[Assignment]: Among the lines below, copy exactly those from the one with "图2加速量热仪与电池充放电循环仪联用示意图 Fig.2 Schematic" through the one with "# 3.1电压-电流曲线", counting both ends.

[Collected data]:
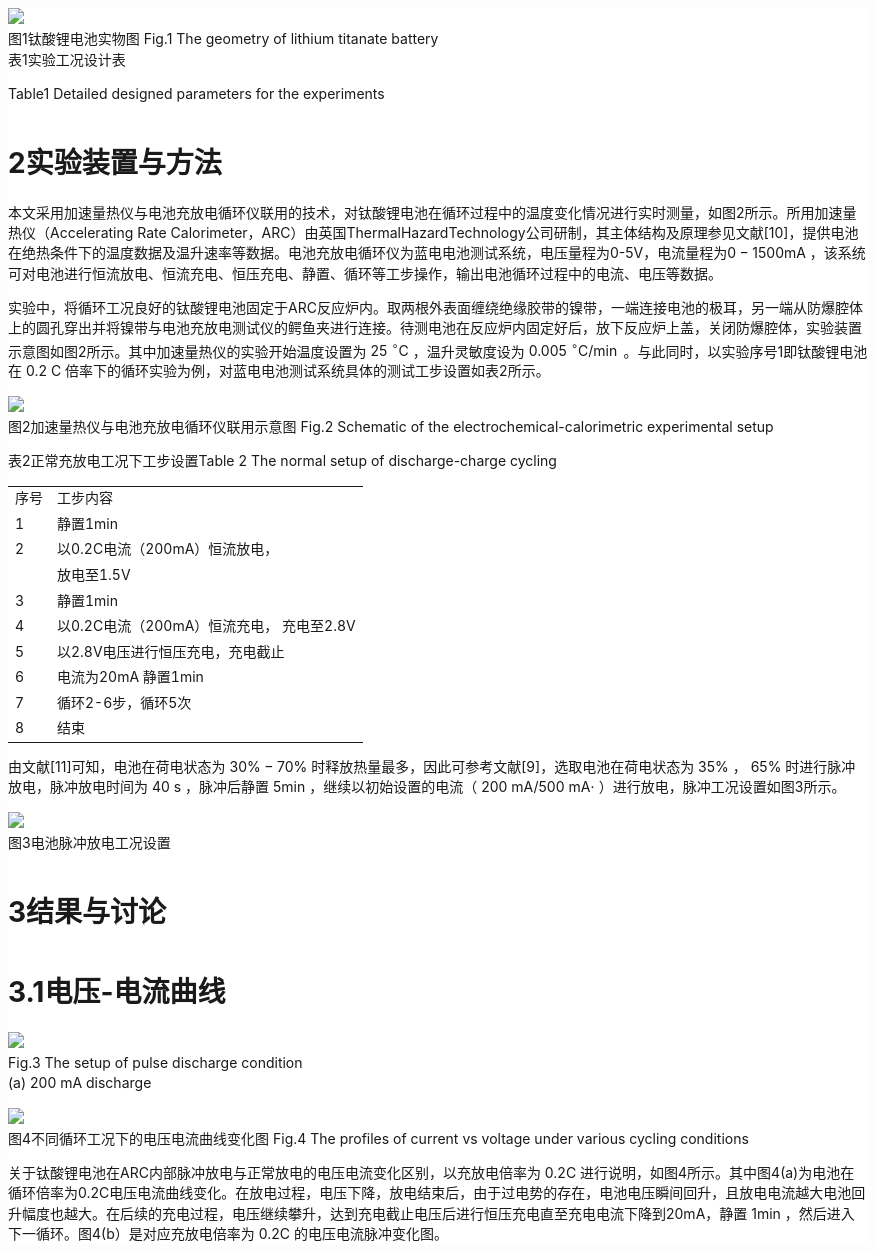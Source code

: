![](images/f48d70b395e4737f3243e7fa1998898607702c66635f968ac5837cac25a4be73.jpg)  
图1钛酸锂电池实物图 Fig.1 The geometry of lithium titanate battery   
表1实验工况设计表

Table1 Detailed designed parameters for the experiments

# 2实验装置与方法

本文采用加速量热仪与电池充放电循环仪联用的技术，对钛酸锂电池在循环过程中的温度变化情况进行实时测量，如图2所示。所用加速量热仪（Accelerating Rate Calorimeter，ARC）由英国ThermalHazardTechnology公司研制，其主体结构及原理参见文献[10]，提供电池在绝热条件下的温度数据及温升速率等数据。电池充放电循环仪为蓝电电池测试系统，电压量程为0-5V，电流量程为$0 { - } 1 5 0 0 \mathrm { m A }$ ，该系统可对电池进行恒流放电、恒流充电、恒压充电、静置、循环等工步操作，输出电池循环过程中的电流、电压等数据。

实验中，将循环工况良好的钛酸锂电池固定于ARC反应炉内。取两根外表面缠绕绝缘胶带的镍带，一端连接电池的极耳，另一端从防爆腔体上的圆孔穿出并将镍带与电池充放电测试仪的鳄鱼夹进行连接。待测电池在反应炉内固定好后，放下反应炉上盖，关闭防爆腔体，实验装置示意图如图2所示。其中加速量热仪的实验开始温度设置为 $2 5 \mathrm { ~ } ^ { \circ } \mathrm { C }$ ，温升灵敏度设为 $0 . 0 0 5 \mathrm { ~ } ^ { \circ } \mathrm { C } / \operatorname* { m i n }$ 。与此同时，以实验序号1即钛酸锂电池在 $0 . 2 ~ \mathrm { C }$ 倍率下的循环实验为例，对蓝电电池测试系统具体的测试工步设置如表2所示。

![](images/7d5abc0f99aee131c851da747e9c0ed3a585d63de4ba749f7364087d060b0a1c.jpg)  
图2加速量热仪与电池充放电循环仪联用示意图 Fig.2 Schematic of the electrochemical-calorimetric experimental setup

表2正常充放电工况下工步设置Table 2 The normal setup of discharge-charge cycling  

<html><body><table><tr><td>序号</td><td>工步内容</td></tr><tr><td>1</td><td>静置1min</td></tr><tr><td>2</td><td>以0.2C电流（200mA）恒流放电，</td></tr><tr><td></td><td>放电至1.5V</td></tr><tr><td>3</td><td>静置1min</td></tr><tr><td>4</td><td>以0.2C电流（200mA）恒流充电， 充电至2.8V</td></tr><tr><td>5</td><td>以2.8V电压进行恒压充电，充电截止</td></tr><tr><td>6</td><td>电流为20mA 静置1min</td></tr><tr><td>7</td><td>循环2-6步，循环5次</td></tr><tr><td>8</td><td>结束</td></tr></table></body></html>

由文献[11]可知，电池在荷电状态为 $30 \% - 7 0 \%$ 时释放热量最多，因此可参考文献[9]，选取电池在荷电状态为 $3 5 \%$ ， $65 \%$ 时进行脉冲放电，脉冲放电时间为 $4 0 ~ \mathrm { s }$ ，脉冲后静置 $5 \mathrm { m i n }$ ，继续以初始设置的电流（ $2 0 0 \ \mathrm { m A } / 5 0 0 \ \mathrm { m A } \cdot$ ）进行放电，脉冲工况设置如图3所示。

![](images/1133233c181fdcb1f4beab682e972f637e1725f056944a213d8a7e23b22c55d3.jpg)  
图3电池脉冲放电工况设置

# 3结果与讨论

# 3.1电压-电流曲线

![](images/cd4df9cdf6098ff1a4844ca36a2a4d8b1ff3017b9336e7e61daa9a1d8e6c4374.jpg)  
Fig.3 The setup of pulse discharge condition   
(a) $2 0 0 ~ \mathrm { { m A } }$ discharge

![](images/6aca6b489e841cc52393308e1438a57f15642d70ee1b3e9d01dd4c3be621ce03.jpg)  
图4不同循环工况下的电压电流曲线变化图 Fig.4 The profiles of current vs voltage under various cycling conditions

关于钛酸锂电池在ARC内部脉冲放电与正常放电的电压电流变化区别，以充放电倍率为 $0 . 2 \mathrm { C }$ 进行说明，如图4所示。其中图4(a)为电池在循环倍率为0.2C电压电流曲线变化。在放电过程，电压下降，放电结束后，由于过电势的存在，电池电压瞬间回升，且放电电流越大电池回升幅度也越大。在后续的充电过程，电压继续攀升，达到充电截止电压后进行恒压充电直至充电电流下降到20mA，静置 $1 \mathrm { m i n }$ ，然后进入下一循环。图4(b）是对应充放电倍率为 $0 . 2 \mathrm { C }$ 的电压电流脉冲变化图。
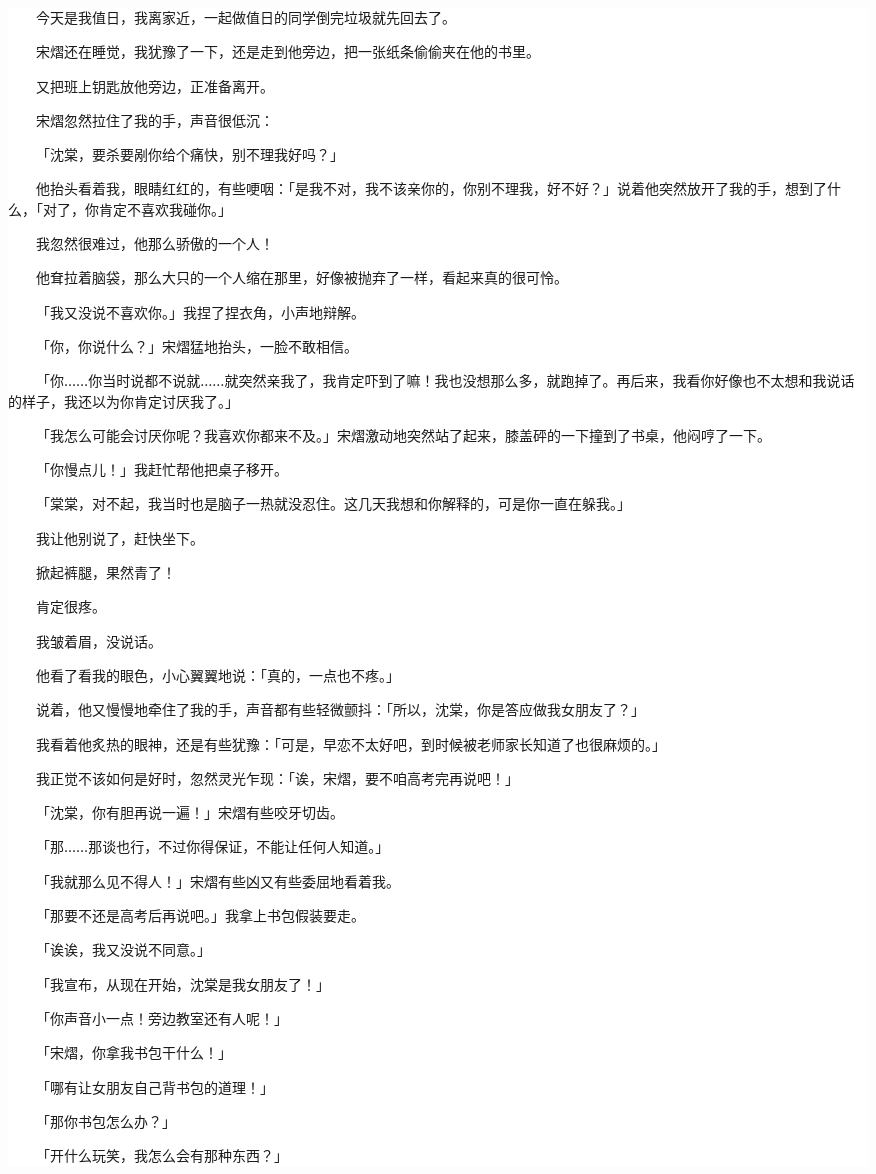 &emsp;&emsp;今天是我值日，我离家近，一起做值日的同学倒完垃圾就先回去了。  
  
&emsp;&emsp;宋熠还在睡觉，我犹豫了一下，还是走到他旁边，把一张纸条偷偷夹在他的书里。  
  
&emsp;&emsp;又把班上钥匙放他旁边，正准备离开。  
  
&emsp;&emsp;宋熠忽然拉住了我的手，声音很低沉：  
  
&emsp;&emsp;「沈棠，要杀要剐你给个痛快，别不理我好吗？」  
  
&emsp;&emsp;他抬头看着我，眼睛红红的，有些哽咽：「是我不对，我不该亲你的，你别不理我，好不好？」说着他突然放开了我的手，想到了什么，「对了，你肯定不喜欢我碰你。」  
  
&emsp;&emsp;我忽然很难过，他那么骄傲的一个人！  
  
&emsp;&emsp;他耷拉着脑袋，那么大只的一个人缩在那里，好像被抛弃了一样，看起来真的很可怜。  
  
&emsp;&emsp;「我又没说不喜欢你。」我捏了捏衣角，小声地辩解。  
  
&emsp;&emsp;「你，你说什么？」宋熠猛地抬头，一脸不敢相信。  
  
&emsp;&emsp;「你……你当时说都不说就……就突然亲我了，我肯定吓到了嘛！我也没想那么多，就跑掉了。再后来，我看你好像也不太想和我说话的样子，我还以为你肯定讨厌我了。」  
  
&emsp;&emsp;「我怎么可能会讨厌你呢？我喜欢你都来不及。」宋熠激动地突然站了起来，膝盖砰的一下撞到了书桌，他闷哼了一下。  
  
&emsp;&emsp;「你慢点儿！」我赶忙帮他把桌子移开。  
  
&emsp;&emsp;「棠棠，对不起，我当时也是脑子一热就没忍住。这几天我想和你解释的，可是你一直在躲我。」  
  
&emsp;&emsp;我让他别说了，赶快坐下。  
  
&emsp;&emsp;掀起裤腿，果然青了！  
  
&emsp;&emsp;肯定很疼。  
  
&emsp;&emsp;我皱着眉，没说话。  
  
&emsp;&emsp;他看了看我的眼色，小心翼翼地说：「真的，一点也不疼。」  
  
&emsp;&emsp;说着，他又慢慢地牵住了我的手，声音都有些轻微颤抖：「所以，沈棠，你是答应做我女朋友了？」  
  
&emsp;&emsp;我看着他炙热的眼神，还是有些犹豫：「可是，早恋不太好吧，到时候被老师家长知道了也很麻烦的。」  
  
&emsp;&emsp;我正觉不该如何是好时，忽然灵光乍现：「诶，宋熠，要不咱高考完再说吧！」  
  
&emsp;&emsp;「沈棠，你有胆再说一遍！」宋熠有些咬牙切齿。  
  
&emsp;&emsp;「那……那谈也行，不过你得保证，不能让任何人知道。」  
  
&emsp;&emsp;「我就那么见不得人！」宋熠有些凶又有些委屈地看着我。  
  
&emsp;&emsp;「那要不还是高考后再说吧。」我拿上书包假装要走。  
  
&emsp;&emsp;「诶诶，我又没说不同意。」  
  
&emsp;&emsp;「我宣布，从现在开始，沈棠是我女朋友了！」  
  
&emsp;&emsp;「你声音小一点！旁边教室还有人呢！」  
  
&emsp;&emsp;「宋熠，你拿我书包干什么！」  
  
&emsp;&emsp;「哪有让女朋友自己背书包的道理！」  
  
&emsp;&emsp;「那你书包怎么办？」  
  
&emsp;&emsp;「开什么玩笑，我怎么会有那种东西？」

[Task answer]:
图2加速量热仪与电池充放电循环仪联用示意图 Fig.2 Schematic of the electrochemical-calorimetric experimental setup

表2正常充放电工况下工步设置Table 2 The normal setup of discharge-charge cycling  

<html><body><table><tr><td>序号</td><td>工步内容</td></tr><tr><td>1</td><td>静置1min</td></tr><tr><td>2</td><td>以0.2C电流（200mA）恒流放电，</td></tr><tr><td></td><td>放电至1.5V</td></tr><tr><td>3</td><td>静置1min</td></tr><tr><td>4</td><td>以0.2C电流（200mA）恒流充电， 充电至2.8V</td></tr><tr><td>5</td><td>以2.8V电压进行恒压充电，充电截止</td></tr><tr><td>6</td><td>电流为20mA 静置1min</td></tr><tr><td>7</td><td>循环2-6步，循环5次</td></tr><tr><td>8</td><td>结束</td></tr></table></body></html>

由文献[11]可知，电池在荷电状态为 $30 \% - 7 0 \%$ 时释放热量最多，因此可参考文献[9]，选取电池在荷电状态为 $3 5 \%$ ， $65 \%$ 时进行脉冲放电，脉冲放电时间为 $4 0 ~ \mathrm { s }$ ，脉冲后静置 $5 \mathrm { m i n }$ ，继续以初始设置的电流（ $2 0 0 \ \mathrm { m A } / 5 0 0 \ \mathrm { m A } \cdot$ ）进行放电，脉冲工况设置如图3所示。

![](images/1133233c181fdcb1f4beab682e972f637e1725f056944a213d8a7e23b22c55d3.jpg)  
图3电池脉冲放电工况设置

# 3结果与讨论

# 3.1电压-电流曲线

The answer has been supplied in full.